I live in Ogden...and have been unsuccessful at finding anyone who can work on outboard motors. Any ideas out there? 

I bought a 14' Aluminum boat last year with a 15 horse Evinrude (1991). I could not get it to start. Finally found someone who supposedly repaired them. He kept if for two months and then returned it. Went out on Pineview...it started...but it won't idle. If I manually keep the choke half open, it will idle but in gear with gas it dies. 

OK OK...so I am showing my ignorance. Most likely a carb prob? fuel injectors? Anyway...I don't care. I just want to pay the money and get a motor that works. Any suggestions? My boy is counting on you!

Trust me...he is not suffering for lack of fishing. He hits Glasmann daily and he and I fly fish the streams weekly. But Pineview and Willard are calling!


----------



## lunkerhunter2 (Nov 3, 2007)

rifleman said:


> I live in Ogden...and have been unsuccessful at finding anyone who can work on outboard motors. Any ideas out there?
> 
> I bought a 14' Aluminum boat last year with a 15 horse Evinrude (1991). I could not get it to start. Finally found someone who supposedly repaired them. He kept if for two months and then returned it. Went out on Pineview...it started...but it won't idle. If I manually keep the choke half open, it will idle but in gear with gas it dies.
> 
> ...


Lee's in Hyrum is your man. It is worth the drive to get your motor fixed the right way the first time. Second choice(though not a good one) is Dicks in Clearfield. They are an Evinrude/Johnson repair shop.


----------



## k2muskie (Oct 6, 2007)

Agree with LH2 Lee's in Hyrum is the best. Only place we take our boat. A bit of a drive but IMHO worth it.

Here's a link to his web sight so you can give him a call.

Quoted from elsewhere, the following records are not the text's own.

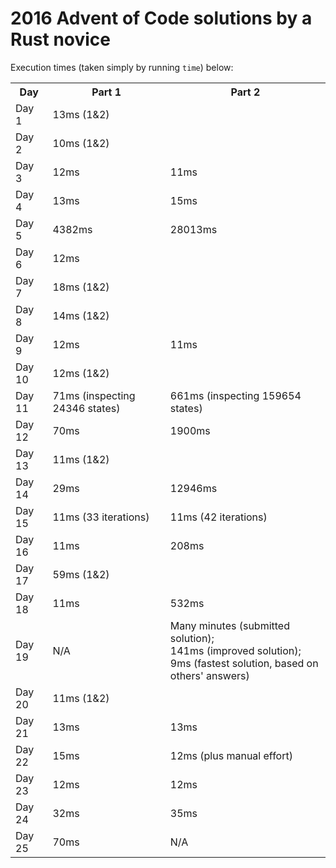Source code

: # 2016 Advent of Code solutions by a Rust novice

Execution times (taken simply by running `time`) below:

<table>
  <tr>
    <th>Day</th>
    <th>Part 1</th>
    <th>Part 2</th>
  </tr>
  <tr>
    <td>Day 1</td>
    <td colspan="2">13ms (1&2)</td>
  </tr>
  <tr>
    <td>Day 2</td>
    <td colspan="2">10ms (1&2)</td>
  </tr>
  <tr>
    <td>Day 3</td>
    <td>12ms</td>
    <td>11ms</td>
  </tr>
  <tr>
    <td>Day 4</td>
    <td>13ms</td>
    <td>15ms</td>
  </tr>
  <tr>
    <td>Day 5</td>
    <td>4382ms</td>
    <td>28013ms</td>
  </tr>
  <tr>
    <td>Day 6</td>
    <td colspan="2">12ms</td>
  </tr>
  <tr>
    <td>Day 7</td>
    <td colspan="2">18ms (1&2)</td>
  </tr>
  <tr>
    <td>Day 8</td>
    <td colspan="2">14ms (1&2)</td>
  </tr>
  <tr>
    <td>Day 9</td>
    <td>12ms</td>
    <td>11ms</td>
  </tr>
  <tr>
    <td>Day 10</td>
    <td colspan="2">12ms (1&2)</td>
  </tr>
  <tr>
    <td>Day 11</td>
    <td>71ms (inspecting 24346 states)</td>
    <td>661ms (inspecting 159654 states)</td>
  </tr>
  <tr>
    <td>Day 12</td>
    <td>70ms</td>
    <td>1900ms</td>
  </tr>
  <tr>
    <td>Day 13</td>
    <td colspan="2">11ms (1&2)</td>
  </tr>
  <tr>
    <td>Day 14</td>
    <td>29ms</td>
    <td>12946ms</td>
  </tr>
  <tr>
    <td>Day 15</td>
    <td>11ms (33 iterations)</td>
    <td>11ms (42 iterations)</td>
  </tr>
  <tr>
    <td>Day 16</td>
    <td>11ms</td>
    <td>208ms</td>
  </tr>
  <tr>
    <td>Day 17</td>
    <td colspan="2">59ms (1&2)</td>
  </tr>
  <tr>
    <td>Day 18</td>
    <td>11ms</td>
    <td>532ms</td>
  </tr>
  <tr>
    <td>Day 19</td>
    <td>N/A</td>
    <td>Many minutes (submitted solution);<br/>141ms (improved solution);<br/>9ms (fastest solution, based on others' answers)</td>
  </tr>
  <tr>
    <td>Day 20</td>
    <td colspan="2">11ms (1&2)</td>
  </tr>
  <tr>
    <td>Day 21</td>
    <td>13ms</td>
    <td>13ms</td>
  </tr>
  <tr>
    <td>Day 22</td>
    <td>15ms</td>
    <td>12ms (plus manual effort)</td>
  </tr>
  <tr>
    <td>Day 23</td>
    <td>12ms</td>
    <td>12ms</td>
  </tr>
  <tr>
    <td>Day 24</td>
    <td>32ms</td>
    <td>35ms</td>
  </tr>
  <tr>
    <td>Day 25</td>
    <td>70ms</td>
    <td>N/A</td>
  </tr>
</table>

http://www.leesmarinesvc.com/

Next there's the Boat Dude in Ogden...don't know about this guy but just wanted to provide another option for you. I do believe the Boat Dude has a truck and will come to your house.

So there you have it and we wish you the best of luck. We know first hand what it's like when the motor don't work and you want to F-I-S-H... 

Good luck.

:wink: :wink:


----------